Language-Specific Implementation
🐍 Python Implementation - FastMCP patterns, Pydantic validation, async/await, complete examples, quality checklist. Load during Phase 2 for Python servers.
⚡ TypeScript Implementation - MCP SDK patterns, Zod validation, project structure, complete examples, quality checklist. Load during Phase 2 for TypeScript servers.
Evaluation and Testing
- ✅ Evaluation Guide - Creating realistic questions, answer verification, XML format, running evaluations, interpreting results.
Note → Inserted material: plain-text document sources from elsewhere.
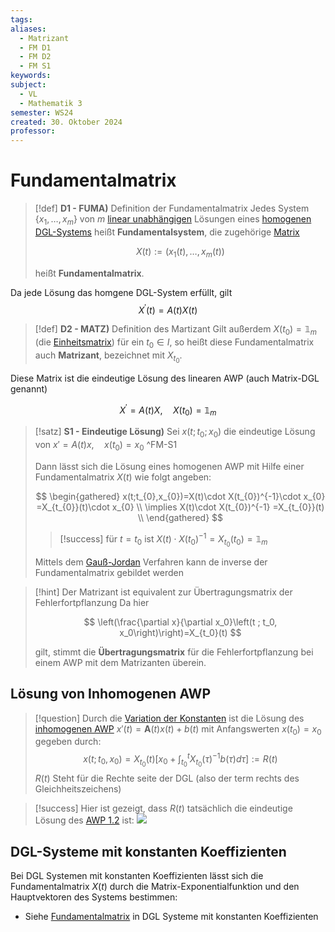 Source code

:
 ```yaml
---
tags: 
aliases:
  - Matrizant
  - FM D1
  - FM D2
  - FM S1
keywords: 
subject:
  - VL
  - Mathematik 3
semester: WS24
created: 30. Oktober 2024
professor:
---
```

 

# Fundamentalmatrix

> [!def] **D1 - FUMA)** Definition der Fundamentalmatrix
> Jedes System $\left\{x_1, \ldots, x_m\right\}$ von $m$ [linear unabhängigen](Algebra/Lineare%20Abhängigkeit.md) Lösungen eines [homogenen DGL-Systems](../Lineare%20DGL-Systeme%201.%20Ordnung.md#^AWP1-2) heißt **Fundamentalsystem**, die zugehörige [Matrix](Algebra/Matrix.md)
> 
> $$
> X(t):=\left(x_1(t), \ldots, x_m(t)\right)
> $$
> 
> heißt **Fundamentalmatrix**.


Da jede Lösung das homgene DGL-System erfüllt, gilt
$$
X^{\prime}(t)=A(t) X(t)
$$

> [!def] **D2 - MATZ)** Definition des Martizant
> Gilt außerdem $X\left(t_0\right)=\mathbb{1}_m$ (die [Einheitsmatrix](Algebra/Einheitsmatrix.md)) für ein $t_0 \in I$, so heißt diese Fundamentalmatrix auch **Matrizant**, bezeichnet mit $X_{t_0}$.
> 


Diese Matrix ist die eindeutige Lösung des linearen AWP (auch Matrix-DGL genannt)

$$
X^{\prime}=A(t) X, \quad X\left(t_0\right)=\mathbb{1}_m
$$

> [!satz] **S1 - Eindeutige Lösung)** Sei $x(t;t_{0};x_{0})$ die eindeutige Lösung von $x'=A(t)x,\quad x(t_{0}) = x_{0}$ ^FM-S1
> 
> Dann lässt sich die Lösung eines homogenen AWP mit Hilfe einer Fundamentalmatrix $X(t)$ wie folgt angeben:
> 
> $$
> \begin{gathered}
> x(t;t_{0},x_{0})=X(t)\cdot X(t_{0})^{-1}\cdot x_{0} =X_{t_{0}}(t)\cdot x_{0} \\ \implies X(t)\cdot X(t_{0})^{-1} =X_{t_{0}}(t) \\
> \end{gathered}
> $$
> 
> > [!success] für $t=t_{0}$ ist $X(t)\cdot X(t_{0})^{-1}=X_{t_{0}}(t_{0})=\mathbb{1}_{m}$
> 
> Mittels dem [Gauß-Jordan](Algebra/Gauß-Jordan-Verfahren.md) Verfahren kann de inverse der Fundamentalmatrix gebildet werden
> 


> [!hint] Der Matrizant ist equivalent zur Übertragungsmatrix der Fehlerfortpflanzung
> Da hier
> 
> $$
> \left(\frac{\partial x}{\partial x_0}\left(t ; t_0, x_0\right)\right)=X_{t_0}(t)
> $$
> 
> gilt, stimmt die **Übertragungsmatrix** für die Fehlerfortpflanzung bei einem AWP mit dem Matrizanten überein.

## Lösung von Inhomogenen AWP

> [!question] Durch die [Variation der Konstanten](Analysis/Variation%20der%20Konstanten.md) ist die Lösung des [inhomogenen AWP](../Lineare%20DGL-Systeme%201.%20Ordnung.md#^AWP1-1) $x'(t)=\mathbf{A}(t)x(t)+b(t)$ mit Anfangswerten $x(t_{0})=x_{0}$ gegeben durch: 
> $$x\left(t ; t_0, x_0\right)=X_{t_0}(t)\left[x_0+\int_{t_0}^t X_{t_0}(\tau)^{-1} b(\tau) d \tau\right]:=R(t)$$
> $R(t)$ Steht für die Rechte seite der DGL (also der term rechts des Gleichheitszeichens)

> [!success] Hier ist gezeigt, dass $R(t)$ tatsächlich die eindeutige Lösung des [AWP 1.2](Lineare%20DGL-Systeme%201.%20Ordnung.md) ist:
> ![](assets/Pasted%20image%2020241106135932.png)

## DGL-Systeme mit konstanten Koeffizienten

Bei DGL Systemen mit konstanten Koeffizienten lässt sich die Fundamentalmatrix $X(t)$ durch die Matrix-Exponentialfunktion und den Hauptvektoren des Systems bestimmen: 

- Siehe [Fundamentalmatrix](Lineare%20DGL-Systeme%201.%20Ordung%20mit%20konstanten%20Koeffizienten.md#Fundamentalmatrix) in DGL Systeme mit konstanten Koeffizienten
Load during Phase 4.
Key Reminders
- Research First: Spend 40% of time researching before coding
- Agent-Centric: Design for AI workflows, not API completeness
- Context Efficient: Every token counts - default concise, offer detailed
- Actionable Errors: Guide agents to correct usage
- Shared Utilities: Extract common code - avoid duplication
- Evaluation-Driven: Create evals early, iterate based on feedback
- MCP Servers Block: Never run servers directly - use evaluation harness or tmux
Red Flags - STOP
If you catch yourself:
- "Just wrapping these API endpoints directly"
- "Returning all available data fields"
- "Error message just says what failed" (not how to fix)
- Starting implementation without reading design principles
- Coding before loading MCP protocol documentation
- Creating tools without knowing agent use cases
- Skipping evaluation creation
- Running
python server.pydirectly (will hang forever)
ALL of these mean: STOP. Return to design principles and workflow.
Integration with Other Skills
- systematic-debugging: Debug MCP server issues methodically
- test-driven-development: Create failing tests before implementation
- verification-before-completion: Verify build succeeds before claiming completion
- defense-in-depth: Add input validation at multiple layers
Real-World Impact
From MCP server development experience:
- Well-designed servers: 80-90% task completion rate by agents
- API wrapper approach: 30-40% task completion rate
- Context-optimized responses: 3x more information in same token budget
- Actionable errors: 60% reduction in agent retry attempts
- Evaluation-driven iteration: 2-3x improvement in agent success rate
Remember: The quality of an MCP server is measured by how well it enables LLMs to accomplish realistic tasks, not by how comprehensively it wraps an API.